Если же данный сюжет – не позднейшее творение, а наоборот – почти «вымерший» архаический вариант, то ценность его в том, что это – единственный фольклорный сюжет, не связывающий Кащея с амурными делами. Остальные – это или он кого-то похищает, или наоборот – у него увозят невесту (в былине об Иване Годиновиче). Получается, что этот персонаж когда-то играл более важную роль в фольклоре, и только впоследствии эта роль была средуцирована к образу неудачливого любовника. А то, что Кащей в данном былинном варианте – действительно тот персонаж, который нас интересует, а не его тезка (например, Н.В.Новиков [1974: 193] пишет о сказочных сюжетах, где Кащей дублирует других отрицательных персонажей), видно из сходства рассматриваемого варианта с другими сюжетами, в которых исконность Кащея несомненна. Его пиратское корыстолюбие находит свою параллель в «первой» сказке. То, что пирату пришлось побывать в руках у Казарина «на положении пленника» сходно с коллизией «второй». А с былиной об Иване Годиновиче аналогично место действия – Днепр (Иван дрался с Кащеем где-то между Черниговом и Киевом).

Предварительное замечание

Рассмотрев вышеуказанные фольклорные источники, можно сделать, казалось бы второстепенный, но довольно немаловажный вывод: совершенно несостоятельным является характеристика Кащея как «колдуна-чародея» (например, [Мифология 1998: статья о нем]). Способности Кащея в фольклоре обладают как раз низшей степенью волшебства. В былине у него вообще отсутствуют какие-либо способности к этому (ср. по контрасту с обстоятельствами его смерти, даже Настасью он уговорил помочь ему, используя только рациональные, причем, вполне убедительные аргументы). Во «второй» (волшебной!) сказке его сверхъестественные способности не идут ни в какое сравнение со способностями остальных персонажей. Освобожденный, он «вихрем вылетел в окно» [Афанасьев 1958 т.1: 377], но зачем ему это было нужно? Скорее, здесь следует видеть обычную метафору (ср. современное: «пулей вылетел за дверь»). И даже указывается [там же: 378], что и коня волшебного он достал у Бабы-Яги. Остальные детали его описания –характеристики физически сильного человека и умелого воина (для сравнения – главного героя в этой сказке даже оживляют из мёртвых). А в «первой» сказке, кроме пресловутой «смерти в яйце», у него, практически, нет ничего волшебного (А.Н.Афанасьев приводит три варианта этой сказки [1958 т.1: 358-376], но во всех трех из них Кащей просто «приехал и увез» женщину без всякого сообщения о сверхъестественных действиях или превращениях.
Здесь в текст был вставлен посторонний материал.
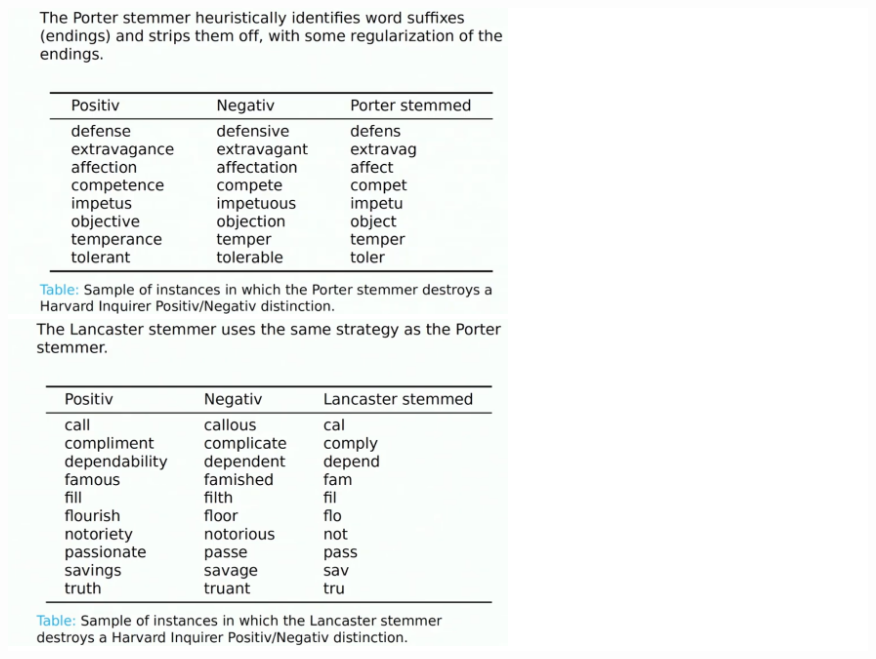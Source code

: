 <img src="Images/Sentiment/StemmingPorter.PNG" width="500">
<img src="Images/Sentiment/StemmingLancaster.PNG" width="500">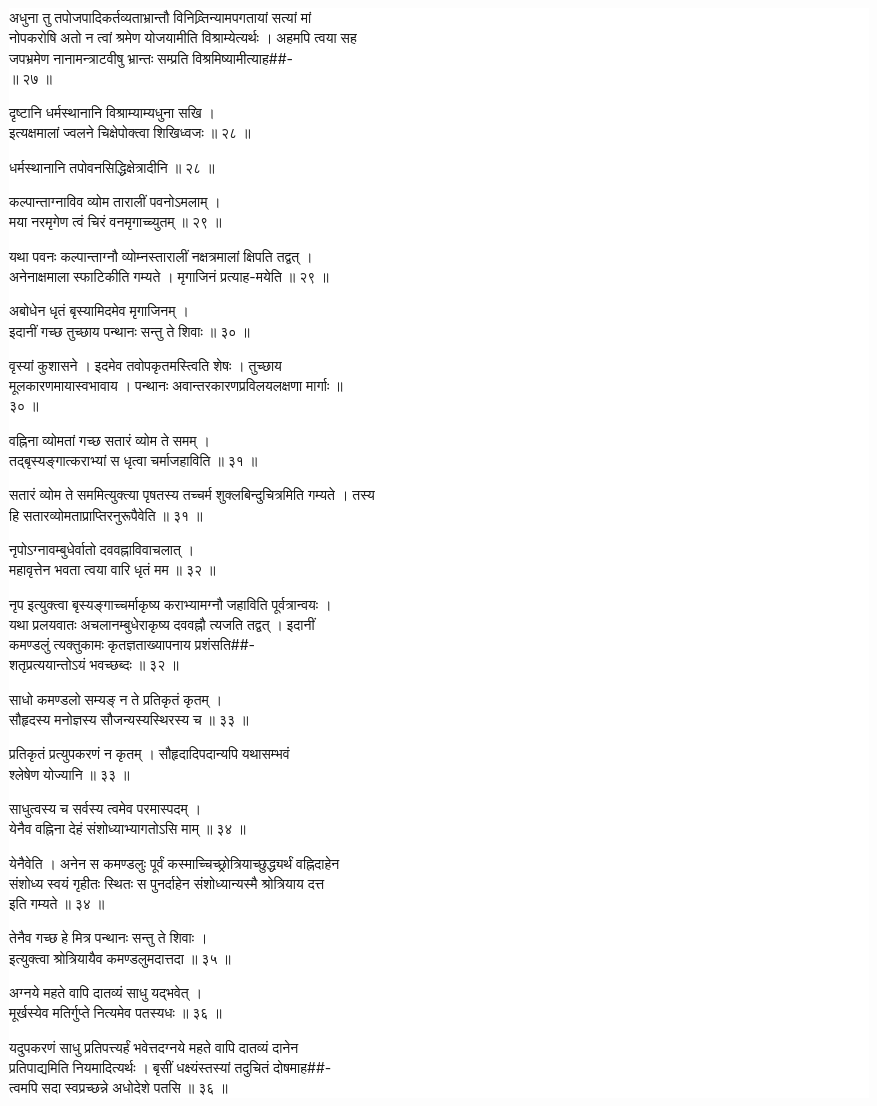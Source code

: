 अधुना तु तपोजपादिकर्तव्यताभ्रान्तौ विनिव्र्तिन्यामपगतायां सत्यां मां   
नोपकरोषि अतो न त्वां श्रमेण योजयामीति विश्राम्येत्यर्थः । अहमपि त्वया सह   
जपभ्रमेण नानामन्त्राटवीषु भ्रान्तः सम्प्रति विश्रमिष्यामीत्याह##-  
॥ २७ ॥  
  
दृष्टानि धर्मस्थानानि विश्राम्याम्यधुना सखि ।  
इत्यक्षमालां ज्वलने चिक्षेपोक्त्वा शिखिध्वजः ॥ २८ ॥  
  
धर्मस्थानानि तपोवनसिद्धिक्षेत्रादीनि ॥ २८ ॥  
  
कल्पान्ताग्नाविव व्योम तारालीं पवनोऽमलाम् ।  
मया नरमृगेण त्वं चिरं वनमृगाच्च्युतम् ॥ २९ ॥  
  
यथा पवनः कल्पान्ताग्नौ व्योम्नस्तारालीं नक्षत्रमालां क्षिपति तद्वत् ।   
अनेनाक्षमाला स्फाटिकीति गम्यते । मृगाजिनं प्रत्याह-मयेति ॥ २९ ॥  
  
अबोधेन धृतं बृस्यामिदमेव मृगाजिनम् ।  
इदानीं गच्छ तुच्छाय पन्थानः सन्तु ते शिवाः ॥ ३० ॥  
  
वृस्यां कुशासने । इदमेव तवोपकृतमस्त्विति शेषः । तुच्छाय   
मूलकारणमायास्वभावाय । पन्थानः अवान्तरकारणप्रविलयलक्षणा मार्गाः ॥   
३० ॥  
  
वह्निना व्योमतां गच्छ सतारं व्योम ते समम् ।  
तद्बृस्यङ्गात्कराभ्यां स धृत्वा चर्माजहाविति ॥ ३१ ॥  
  
सतारं व्योम ते सममित्युक्त्या पृषतस्य तच्चर्म शुक्लबिन्दुचित्रमिति गम्यते । तस्य   
हि सतारव्योमताप्राप्तिरनुरूपैवेति ॥ ३१ ॥  
  
नृपोऽग्नावम्बुधेर्वातो दववह्नाविवाचलात् ।  
महावृत्तेन भवता त्वया वारि धृतं मम ॥ ३२ ॥  
  
नृप इत्युक्त्वा बृस्यङ्गाच्चर्माकृष्य कराभ्यामग्नौ जहाविति पूर्वत्रान्वयः ।   
यथा प्रलयवातः अचलानम्बुधेराकृष्य दववह्नौ त्यजति तद्वत् । इदानीं   
कमण्डलुं त्यक्तुकामः कृतज्ञताख्यापनाय प्रशंसति##-  
शतृप्रत्ययान्तोऽयं भवच्छब्दः ॥ ३२ ॥  
  
साधो कमण्डलो सम्यङ् न ते प्रतिकृतं कृतम् ।  
सौहृदस्य मनोज्ञस्य सौजन्यस्यस्थिरस्य च ॥ ३३ ॥  
  
प्रतिकृतं प्रत्युपकरणं न कृतम् । सौहृदादिपदान्यपि यथासम्भवं   
श्लेषेण योज्यानि ॥ ३३ ॥  
  
साधुत्वस्य च सर्वस्य त्वमेव परमास्पदम् ।  
येनैव वह्निना देहं संशोध्याभ्यागतोऽसि माम् ॥ ३४ ॥  
  
येनैवेति । अनेन स कमण्डलुः पूर्वं कस्माच्चिच्छ्रोत्रियाच्छुद्ध्यर्थं वह्निदाहेन   
संशोध्य स्वयं गृहीतः स्थितः स पुनर्दाहेन संशोध्यान्यस्मै श्रोत्रियाय दत्त   
इति गम्यते ॥ ३४ ॥  
  
तेनैव गच्छ हे मित्र पन्थानः सन्तु ते शिवाः ।  
इत्युक्त्वा श्रोत्रियायैव कमण्डलुमदात्तदा ॥ ३५ ॥  
  
अग्नये महते वापि दातव्यं साधु यद्भवेत् ।  
मूर्खस्येव मतिर्गुप्ते नित्यमेव पतस्यधः ॥ ३६ ॥  
  
यदुपकरणं साधु प्रतिपत्त्यर्हं भवेत्तदग्नये महते वापि दातव्यं दानेन   
प्रतिपाद्यमिति नियमादित्यर्थः । बृसीं धक्ष्यंस्तस्यां तदुचितं दोषमाह##-  
त्वमपि सदा स्वप्रच्छन्ने अधोदेशे पतसि ॥ ३६ ॥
Большие волшебные способности у Кащея в «пиратском» сюжете: там он оборачивается щукой, чтобы грабить проплывающих по Днепру купцов, но еще в XVIII веке один турецкий адмирал за удачные пиратские вылазки на Средиземном море получил прозвище «крокодил морей», и что тут волшебного? Такую же метафору можно предполагать и для происхождения русского сюжета.
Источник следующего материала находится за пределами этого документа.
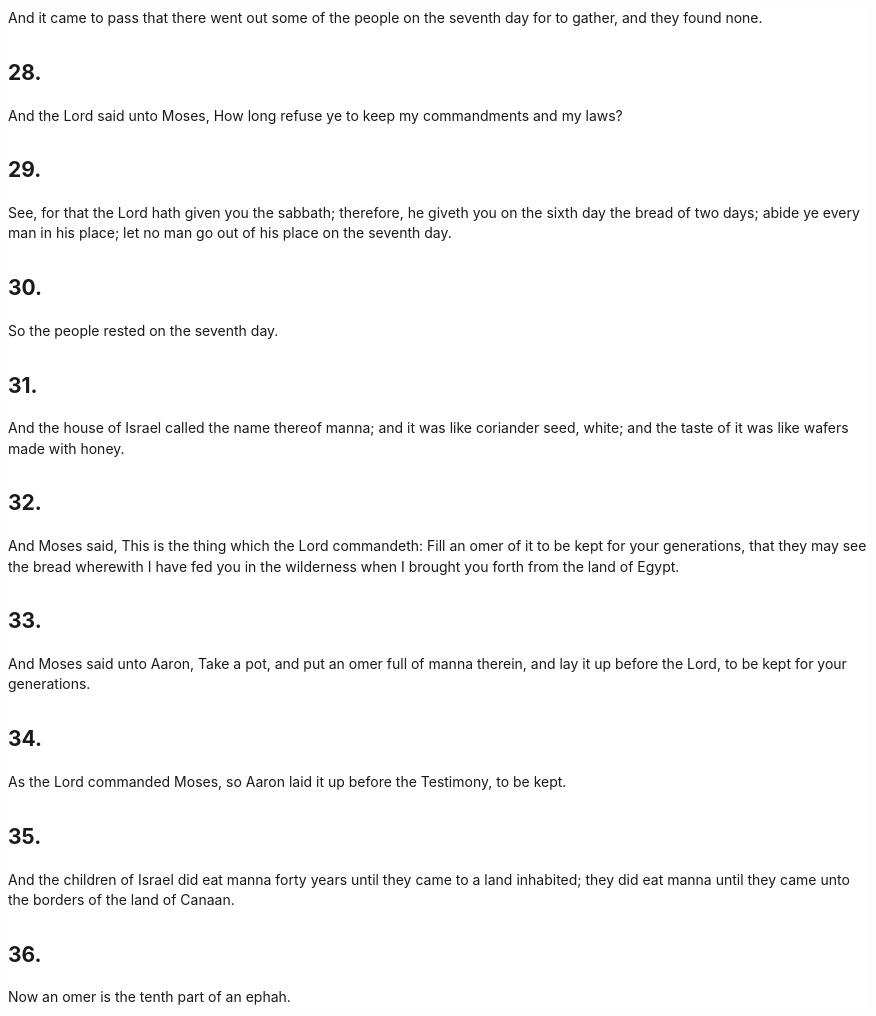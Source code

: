 And it came to pass that there went out some of the people on the seventh day for to gather, and they found none.
## 28.
And the Lord said unto Moses, How long refuse ye to keep my commandments and my laws?
## 29.
See, for that the Lord hath given you the sabbath; therefore, he giveth you on the sixth day the bread of two days; abide ye every man in his place; let no man go out of his place on the seventh day.
## 30.
So the people rested on the seventh day.
## 31.
And the house of Israel called the name thereof manna; and it was like coriander seed, white; and the taste of it was like wafers made with honey.
## 32.
And Moses said, This is the thing which the Lord commandeth: Fill an omer of it to be kept for your generations, that they may see the bread wherewith I have fed you in the wilderness when I brought you forth from the land of Egypt.
## 33.
And Moses said unto Aaron, Take a pot, and put an omer full of manna therein, and lay it up before the Lord, to be kept for your generations.
## 34.
As the Lord commanded Moses, so Aaron laid it up before the Testimony, to be kept.
## 35.
And the children of Israel did eat manna forty years until they came to a land inhabited; they did eat manna until they came unto the borders of the land of Canaan.
## 36.
Now an omer is the tenth part of an ephah.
Хотя Н.В.Новиков также характеризует Кащея, как волшебника: «Сила его [Кащея – В.Б.] волшебства огромна, но не беспредельна...» [1974: 197], но в другом месте он пишет: «В двух русских вариантах борьбу с богатырями, овладевшими кащеевыми дочками, Кащей ведет волшебными средствами (срубает головы мечом Сам-самосеком... превращает силачей – спутников Ивана Сосновича в камень...» [там же: 199]. Также отмечается, что в сказках выделены «реально-жизненные» и «бытовые» черты Кащея – ест то же, что и люди, не людоед, по-отцовски привязан к дочерям и т.п. [там же: 201-202]. «Меч Сам-самосек» – это сказочный синоним для просто хорошего меча в богатырских руках. Получается, что во всем русском волшебном фольклоре, где герои используют чудодейственные средства чуть ли не ежеминутно, Кащей только один раз применяет их в бою. Отличие от других героев огромное и совершенно не совместимое с привычным определением его, как «чародея».

Наконец, даже эта его спрятанная смерть – это отнюдь не «внешняя душа, bush soul» [Пропп 2000: 249], а просто продукт «военной магии» самого низшего уровня. Ещё в XX веке донские казаки верили, что, если казак, чудом спасшийся от смерти в бою, завладеет вражеским оружием, едва его не убившим, то тогда ему (как былинному Илье Муромцу) «смерть на бою не писана». Причем, казак, завладевший оружием, «в котором его смерть таилась», отнюдь не считался волшебником или даже колдуном. Поэтому «иголка в яйце», спрятанная Кащеем, ведёт своё происхождение от какой-нибудь «золотой стрелки», «заговорённой стрелы» и т.д., от которой «была суждена смерть» Кащею и которой последний сумел как-то завладеть, после чего благоразумно спрятал подальше (казак, захватив шашку или пику, «в которой его смерть таилась», вооружался ею сам, но стрела – это другое дело; если ею выстрелить, враг её подберёт и выстрелит в тебя, от нее уберечься – только спрятать).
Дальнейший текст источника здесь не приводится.